Başbakan Erdoğan'ın siyasi başdanışmanı Yalçın Akdoğan bugünkü köşe yazısında bu sorunun cevabını verdi. 'Elma ile armutu kıyaslamayın' diyen Akdoğan kriterin son genel seçim olmadığını ifade ederek adeta oylaın düşebileceğinin sinyalini verdi.

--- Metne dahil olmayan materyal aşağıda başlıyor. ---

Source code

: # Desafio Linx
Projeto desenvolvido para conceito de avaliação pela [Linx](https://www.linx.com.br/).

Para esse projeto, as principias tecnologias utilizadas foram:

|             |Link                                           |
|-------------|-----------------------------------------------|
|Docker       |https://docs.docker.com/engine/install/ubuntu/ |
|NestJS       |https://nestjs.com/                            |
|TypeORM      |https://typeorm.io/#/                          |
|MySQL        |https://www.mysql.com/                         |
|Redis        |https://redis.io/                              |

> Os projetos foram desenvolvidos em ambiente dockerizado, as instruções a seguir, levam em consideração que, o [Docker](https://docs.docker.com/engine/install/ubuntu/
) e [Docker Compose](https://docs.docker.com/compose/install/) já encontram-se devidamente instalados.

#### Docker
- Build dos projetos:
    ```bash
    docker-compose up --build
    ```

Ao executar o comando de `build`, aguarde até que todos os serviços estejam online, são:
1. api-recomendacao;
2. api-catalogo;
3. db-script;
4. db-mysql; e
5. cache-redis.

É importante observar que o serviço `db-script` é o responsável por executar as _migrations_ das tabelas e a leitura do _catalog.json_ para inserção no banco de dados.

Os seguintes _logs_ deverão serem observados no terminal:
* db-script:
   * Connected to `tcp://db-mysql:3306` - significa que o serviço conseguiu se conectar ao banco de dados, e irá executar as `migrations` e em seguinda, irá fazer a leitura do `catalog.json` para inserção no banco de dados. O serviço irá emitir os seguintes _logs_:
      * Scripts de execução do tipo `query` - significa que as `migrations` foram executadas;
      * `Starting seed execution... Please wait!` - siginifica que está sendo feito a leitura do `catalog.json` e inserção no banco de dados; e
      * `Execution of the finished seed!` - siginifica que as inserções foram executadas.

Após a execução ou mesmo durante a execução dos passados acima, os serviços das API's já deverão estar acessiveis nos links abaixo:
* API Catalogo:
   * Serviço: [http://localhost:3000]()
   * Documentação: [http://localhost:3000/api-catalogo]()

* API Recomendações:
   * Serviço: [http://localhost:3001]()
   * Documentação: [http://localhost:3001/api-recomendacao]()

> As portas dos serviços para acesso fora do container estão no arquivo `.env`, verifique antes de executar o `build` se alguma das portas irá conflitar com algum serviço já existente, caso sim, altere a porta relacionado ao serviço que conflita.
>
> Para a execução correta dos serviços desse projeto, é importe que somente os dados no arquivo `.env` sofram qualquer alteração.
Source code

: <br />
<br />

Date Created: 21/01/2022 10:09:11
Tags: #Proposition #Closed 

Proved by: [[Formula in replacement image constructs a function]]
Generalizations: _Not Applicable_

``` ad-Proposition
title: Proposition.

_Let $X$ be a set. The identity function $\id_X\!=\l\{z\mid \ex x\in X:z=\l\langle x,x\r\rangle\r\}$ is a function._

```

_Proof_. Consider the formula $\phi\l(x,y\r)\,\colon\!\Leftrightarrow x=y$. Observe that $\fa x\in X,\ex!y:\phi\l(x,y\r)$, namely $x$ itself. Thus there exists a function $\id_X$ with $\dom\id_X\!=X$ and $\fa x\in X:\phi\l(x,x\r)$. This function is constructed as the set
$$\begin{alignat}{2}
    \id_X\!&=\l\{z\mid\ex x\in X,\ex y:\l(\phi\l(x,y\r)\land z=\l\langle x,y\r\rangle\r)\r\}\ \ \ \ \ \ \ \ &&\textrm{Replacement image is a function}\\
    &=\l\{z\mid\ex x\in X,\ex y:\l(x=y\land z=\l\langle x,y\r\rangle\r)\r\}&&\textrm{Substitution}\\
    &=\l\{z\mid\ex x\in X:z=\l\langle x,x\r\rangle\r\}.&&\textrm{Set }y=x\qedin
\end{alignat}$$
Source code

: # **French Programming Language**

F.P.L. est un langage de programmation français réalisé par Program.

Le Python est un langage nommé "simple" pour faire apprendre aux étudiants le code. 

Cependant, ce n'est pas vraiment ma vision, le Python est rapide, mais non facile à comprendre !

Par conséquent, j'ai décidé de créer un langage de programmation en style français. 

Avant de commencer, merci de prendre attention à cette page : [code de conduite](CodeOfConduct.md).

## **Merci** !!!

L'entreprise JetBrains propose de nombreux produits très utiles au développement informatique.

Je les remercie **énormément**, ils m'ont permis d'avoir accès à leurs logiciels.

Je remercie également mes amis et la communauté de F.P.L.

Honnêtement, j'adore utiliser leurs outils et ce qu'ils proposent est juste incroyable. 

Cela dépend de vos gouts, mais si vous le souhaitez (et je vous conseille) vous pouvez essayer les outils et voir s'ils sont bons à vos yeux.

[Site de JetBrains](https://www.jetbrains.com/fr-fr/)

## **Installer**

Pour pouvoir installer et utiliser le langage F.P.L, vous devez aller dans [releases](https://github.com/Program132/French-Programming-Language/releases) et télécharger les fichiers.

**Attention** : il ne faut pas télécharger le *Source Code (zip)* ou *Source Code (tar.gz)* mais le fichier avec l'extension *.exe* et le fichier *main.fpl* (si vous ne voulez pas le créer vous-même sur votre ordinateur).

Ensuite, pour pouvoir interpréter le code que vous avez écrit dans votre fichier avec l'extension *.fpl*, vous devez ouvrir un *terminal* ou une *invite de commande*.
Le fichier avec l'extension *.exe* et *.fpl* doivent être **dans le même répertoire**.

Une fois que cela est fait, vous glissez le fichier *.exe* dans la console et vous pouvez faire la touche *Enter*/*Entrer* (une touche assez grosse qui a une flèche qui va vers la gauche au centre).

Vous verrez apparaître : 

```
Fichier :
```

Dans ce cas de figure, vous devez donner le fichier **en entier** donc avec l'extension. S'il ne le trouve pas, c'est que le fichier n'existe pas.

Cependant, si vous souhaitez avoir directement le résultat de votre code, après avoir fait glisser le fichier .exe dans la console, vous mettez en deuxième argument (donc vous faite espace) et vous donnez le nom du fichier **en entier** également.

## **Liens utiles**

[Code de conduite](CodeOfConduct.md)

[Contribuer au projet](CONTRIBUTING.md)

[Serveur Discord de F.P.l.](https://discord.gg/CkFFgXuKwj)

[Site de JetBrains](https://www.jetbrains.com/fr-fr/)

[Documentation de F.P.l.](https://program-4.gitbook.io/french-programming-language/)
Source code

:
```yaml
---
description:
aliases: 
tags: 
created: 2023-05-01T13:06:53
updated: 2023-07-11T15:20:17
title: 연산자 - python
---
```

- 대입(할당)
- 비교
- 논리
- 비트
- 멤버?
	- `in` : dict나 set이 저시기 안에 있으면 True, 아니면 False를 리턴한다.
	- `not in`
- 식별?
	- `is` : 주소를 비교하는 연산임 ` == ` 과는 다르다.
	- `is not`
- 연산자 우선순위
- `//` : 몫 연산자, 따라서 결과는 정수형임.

İşte Yalçın Akdoğan'ın Star gazetesindeki yazısı
AK Parti'ye karşı her seçimden önce bir‘statüko blok'u oluşturulur. Bu blok, çok farklı eğilimleri bir araya getirerek AK Parti karşıtlığı üzerinden bir siyaset mühendisliğine soyunur. Bugüne kadar defalarca gördüğümüz bu durum, mahalli seçimler öncesinde de hissediliyor. ‘AK Parti'den kurtulmak' başlığı altında şekillenen kampanyaların yerel seçimde doğrudan bir etki yapamayacağı bilindiğinden öncelikli amaç, AK Parti'yi sendeletmek ve psikolojik üstünlüğü ele geçirmek... Bugüne kadar olduğu gibi şimdi de bu oyunun tutma şansı yok. Bir kere millet bu tür şer ittifakları artık yakından tanıyor. Çok farklı eğilimlerin yaptığı hedef birlikteliği öncelikle kendi kitlelerinde bir sarsıntı ve sorgulama meydana getiriyor.

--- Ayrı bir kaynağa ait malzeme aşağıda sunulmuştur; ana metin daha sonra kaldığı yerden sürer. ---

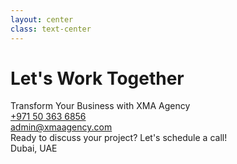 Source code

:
 ```yaml
---
layout: center
class: text-center
---
```


<div class="flex flex-col items-center justify-center gap-8">
  <div
    v-motion
    :initial="{ filter: 'blur(12px)', opacity: 0, y: -50 }"
    :enter="{ filter: 'blur(0px)', opacity: 1, y: 0 }"
  >
    <h1 class="text-6xl font-bold bg-gradient-to-r from-red-600 to-red-500 bg-clip-text text-transparent mb-2">
      Let's Work Together
    </h1>
  </div>

  <div
    v-motion
    :initial="{ filter: 'blur(12px)', opacity: 0 }"
    :enter="{ filter: 'blur(0px)', opacity: 1, transition: { delay: 200 } }"
    class="flex flex-col items-center gap-6"
  >
    <div class="text-2xl text-zinc-400">Transform Your Business with XMA Agency</div>
    <div class="flex items-center gap-8 mt-4">
      <div class="flex items-center gap-2">
        <lucide-phone class="w-6 h-6 text-red-500" />
        <span><a href="tel:+971503636856">+971 50 363 6856</a></span>
      </div>
      <div class="flex items-center gap-2">
        <lucide-mail class="w-6 h-6 text-red-500" />
        <span><a href="mailto:admin@xmaagency.com">admin@xmaagency.com</a></span>
      </div>
    </div>
  </div>

  <div 
    v-motion
    :initial="{ opacity: 0, y: 50 }"
    :enter="{ opacity: 1, y: 0, transition: { delay: 400 } }"
    class="mt-8 p-4 bg-zinc-900/50 rounded-xl border border-zinc-800 backdrop-blur-sm"
  >
    <div class="text-xl">
      Ready to discuss your project? Let's schedule a call!
    </div>
  </div>

  <div 
    v-motion
    :initial="{ opacity: 0 }"
    :enter="{ opacity: 1, transition: { delay: 600 } }"
    class="absolute bottom-8 flex items-center gap-2 text-zinc-500"
  >
    <lucide-map-pin class="w-5 h-5" />
    <span>Dubai, UAE</span>
  </div>
</div>
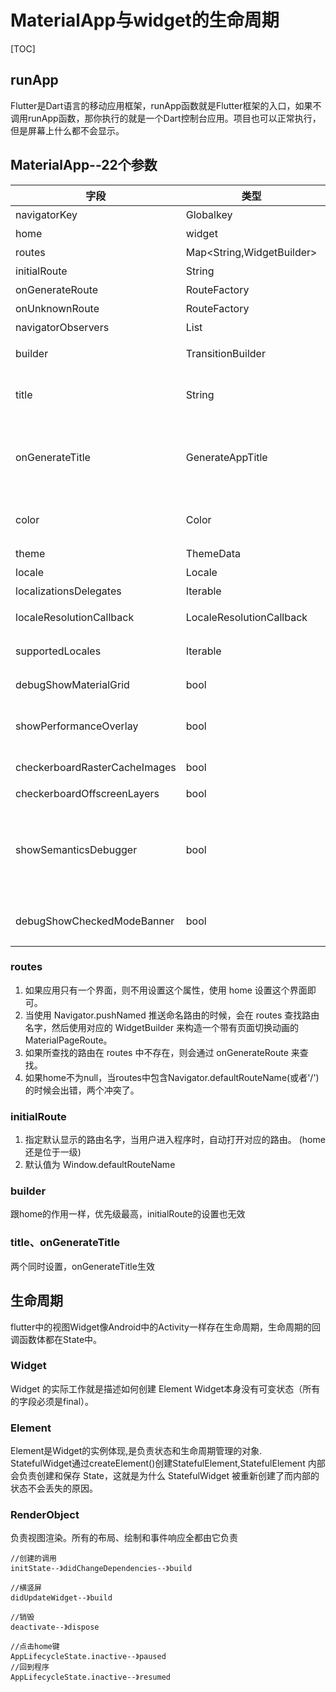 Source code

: # MaterialApp与widget的生命周期



[TOC]



## runApp
Flutter是Dart语言的移动应用框架，runApp函数就是Flutter框架的入口，如果不调用runApp函数，那你执行的就是一个Dart控制台应用。项目也可以正常执行，但是屏幕上什么都不会显示。



## MaterialApp--22个参数
| 字段                          | 类型                            | 作用                                                 |
| ----------------------------- | ------------------------------- | ---------------------------------------------------- |
| navigatorKey                  | Globalkey                       | 导航键                                               |
| home                          | widget                          | 主页                                                 |
| routes                        | Map<String,WidgetBuilder>       | 路由表                                               |
| initialRoute                  | String                          | 初始路由                                             |
| onGenerateRoute               | RouteFactory                    | 生成路由                                             |
| onUnknownRoute                | RouteFactory                    | 未知路由                                             |
| navigatorObservers            | List                            | 导航监听器                                           |
| builder                       | TransitionBuilder               | widget的构建者                                       |
| title                         | String                          | 任务管理器中应用程序标题                             |
| onGenerateTitle               | GenerateAppTitle                | 生成标题，每次在WidgetsApp构建时都会重新生成         |
| color                         | Color                           | 任务管理器中应用程序title颜色                        |
| theme                         | ThemeData                       | 主题                                                 |
| locale                        | Locale                          | app语言支持                                          |
| localizationsDelegates        | Iterable<LocalizationsDelegate> | 多语言代理                                           |
| localeResolutionCallback      | LocaleResolutionCallback        | 区域分辨回调                                         |
| supportedLocales              | Iterable                        | 支持的多语言                                         |
| debugShowMaterialGrid         | bool                            | 调试显示材质网格                                     |
| showPerformanceOverlay        | bool                            | 打开性能监控，覆盖在屏幕最上面                       |
| checkerboardRasterCacheImages | bool                            | 棋盘格光栅缓存图像                                   |
| checkerboardOffscreenLayers   | bool                            | 棋盘格层                                             |
| showSemanticsDebugger         | bool                            | 打开一个覆盖图，显示框架报告的可访问性信息，显示边框 |
| debugShowCheckedModeBanner    | bool                            | 右上角显示一个debug的图标                            |

### routes
1. 如果应用只有一个界面，则不用设置这个属性，使用 home 设置这个界面即可。
2. 当使用 Navigator.pushNamed 推送命名路由的时候，会在 routes 查找路由名字，然后使用对应的 WidgetBuilder 来构造一个带有页面切换动画的 MaterialPageRoute。
3. 如果所查找的路由在 routes 中不存在，则会通过 onGenerateRoute 来查找。
4. 如果home不为null，当routes中包含Navigator.defaultRouteName(或者'/')的时候会出错，两个冲突了。

### initialRoute
1. 指定默认显示的路由名字，当用户进入程序时，自动打开对应的路由。 (home还是位于一级) 
2. 默认值为 Window.defaultRouteName

### builder
跟home的作用一样，优先级最高，initialRoute的设置也无效

### title、onGenerateTitle
两个同时设置，onGenerateTitle生效



## 生命周期
flutter中的视图Widget像Android中的Activity一样存在生命周期，生命周期的回调函数体都在State中。
### Widget
Widget 的实际工作就是描述如何创建 Element
Widget本身没有可变状态（所有的字段必须是final）。
### Element
Element是Widget的实例体现,是负责状态和生命周期管理的对象.
StatefulWidget通过createElement()创建StatefulElement,StatefulElement 内部会负责创建和保存 State，这就是为什么 StatefulWidget 被重新创建了而内部的状态不会丢失的原因。
### RenderObject
负责视图渲染。所有的布局、绘制和事件响应全都由它负责

```
//创建的调用
initState--》didChangeDependencies--》build

//横竖屏
didUpdateWidget--》build

//销毁
deactivate--》dispose

//点击home键
AppLifecycleState.inactive--》paused
//回到程序
AppLifecycleState.inactive--》resumed

```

Mahalli idare seçimleriyle milletvekili seçimlerinin apayrı dinamiklere dayandığı malum. Yerel seçimin Türkiye oyu diye bir oy yok, daha doğrusu var ama bir anlamı yok... Her ilin ve ilçenin kendi oyları var. Şimdi birileri AK Parti'nin en son milletvekili seçiminde aldığıyüzde 50'yi başarı çıtası olarak gösterip, bir puanlık bir oynamayı bile büyük bir başarısızlık gibi takdim etme yoluna gidecekler. Oysa başarı ölçütü en son milletvekili oyunu geçmek değildir. Elma ile armutu kıyaslamak ne kadar yanlışsa iki farklı seçimi kıyaslamak da o kadar yanlıştır. AK Parti son yerel seçimlerde yüzde 38 oy almıştır. Bu durum partide bir çöküntü falan meydana getirmemiş, aksine milletvekili seçiminde daha büyük bir toparlanmaya ve daha büyük bir sıçramaya sebep olmuştur. AK Parti yüzde 38'e rağmen belediyelerin büyük bir kısmını almayı başarmıştır. Eğer bir kıyaslama olacaksa bununu iki ölçütü olabilir. Birincisi 2009 yerel seçimlerindeki toplam yüzde, ikincisi alınan belediye sayısı...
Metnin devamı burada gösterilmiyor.